A recent report involving a Dalí painting, Figura en una taula (pictured below), has once again brought the issue of cultural export controls into focus. The Dalí painting, owned by an Italian national named Elena Quarestani, has been blocked by the Italian authorities from leaving the country. This is because it has been subject to a ‘declaration of cultural interest’, which can occur for any work that is currently in the country, over 50 years old and made by an artist now deceased.
But how could a work by Salvador Dalí, a Spaniard who spent part of his life in France, qualify as being ‘of cultural interest’ in Italy? What did Dalí have to do with Italian culture? It seems an obvious question to ask, but the answer used by the government to block the export is a stretch. The reason is that the painting had been influenced by the Valori Plastici art movement in Italy. And so, if this reasoning is taken to its logical extreme, a work currently in Italy and over 50 years old that shows the influence of any Italian artistic movement or Italian artist, could be subject to restrictions on export, as well as on the sale of the work within Italy. But any artist who hasn’t been so influenced by the Italians in one way or another was probably living under a shell.

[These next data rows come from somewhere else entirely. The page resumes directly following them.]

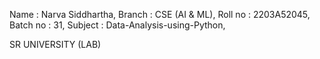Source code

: Name      : Narva Siddhartha,
Branch    : CSE (AI & ML),
Roll no   : 2203A52045,
Batch no  : 31,
Subject   : Data-Analysis-using-Python,


SR UNIVERSITY (LAB)
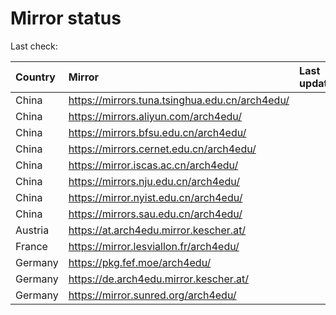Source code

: <script src="./time.js"></script>
# Mirror status
Last check: <script type="text/javascript">localize(1700547836.6805828);</script>

|Country|Mirror|Last update|
|:------|:-----|:----------|
|China|https://mirrors.tuna.tsinghua.edu.cn/arch4edu/|<script type="text/javascript">localize(1700505151);</script>|
|China|https://mirrors.aliyun.com/arch4edu/|<script type="text/javascript">localize(1700505151);</script>|
|China|https://mirrors.bfsu.edu.cn/arch4edu/|<script type="text/javascript">localize(1700505151);</script>|
|China|https://mirrors.cernet.edu.cn/arch4edu/|<script type="text/javascript">localize(1700505151);</script>|
|China|https://mirror.iscas.ac.cn/arch4edu/|<script type="text/javascript">localize(1700505151);</script>|
|China|https://mirrors.nju.edu.cn/arch4edu/|<script type="text/javascript">localize(1700505151);</script>|
|China|https://mirror.nyist.edu.cn/arch4edu/|<script type="text/javascript">localize(1700505151);</script>|
|China|https://mirrors.sau.edu.cn/arch4edu/|<script type="text/javascript">localize(1700505151);</script>|
|Austria|https://at.arch4edu.mirror.kescher.at/|<script type="text/javascript">localize(1700505151);</script>|
|France|https://mirror.lesviallon.fr/arch4edu/|<script type="text/javascript">localize(1700461996);</script>|
|Germany|https://pkg.fef.moe/arch4edu/|<script type="text/javascript">localize(1700505151);</script>|
|Germany|https://de.arch4edu.mirror.kescher.at/|<script type="text/javascript">localize(1700505151);</script>|
|Germany|https://mirror.sunred.org/arch4edu/|<script type="text/javascript">localize(1700505151);</script>|

<script src="./tablefilter/tablefilter.js"></script>
<script src="./table.js"></script>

There is movement afoot to amend the Italian export laws so that they would only apply to objects over 70 years of age. But this wouldn’t affect the treatment of Figura en una taula, which was painted in 1925. Nor would it prevent the sort of logical gymnastics that could catch a work like this in the net of the export authorities. Quarestani and her lawyer Giuseppe Calabi are looking to challenge the Italian laws before the Court of Justice of the European Union. Perhaps then some answers will be found. But for now, in countries like Italy with strong cultural export restrictions, the pendulum is definitely on the side of the powers of retention.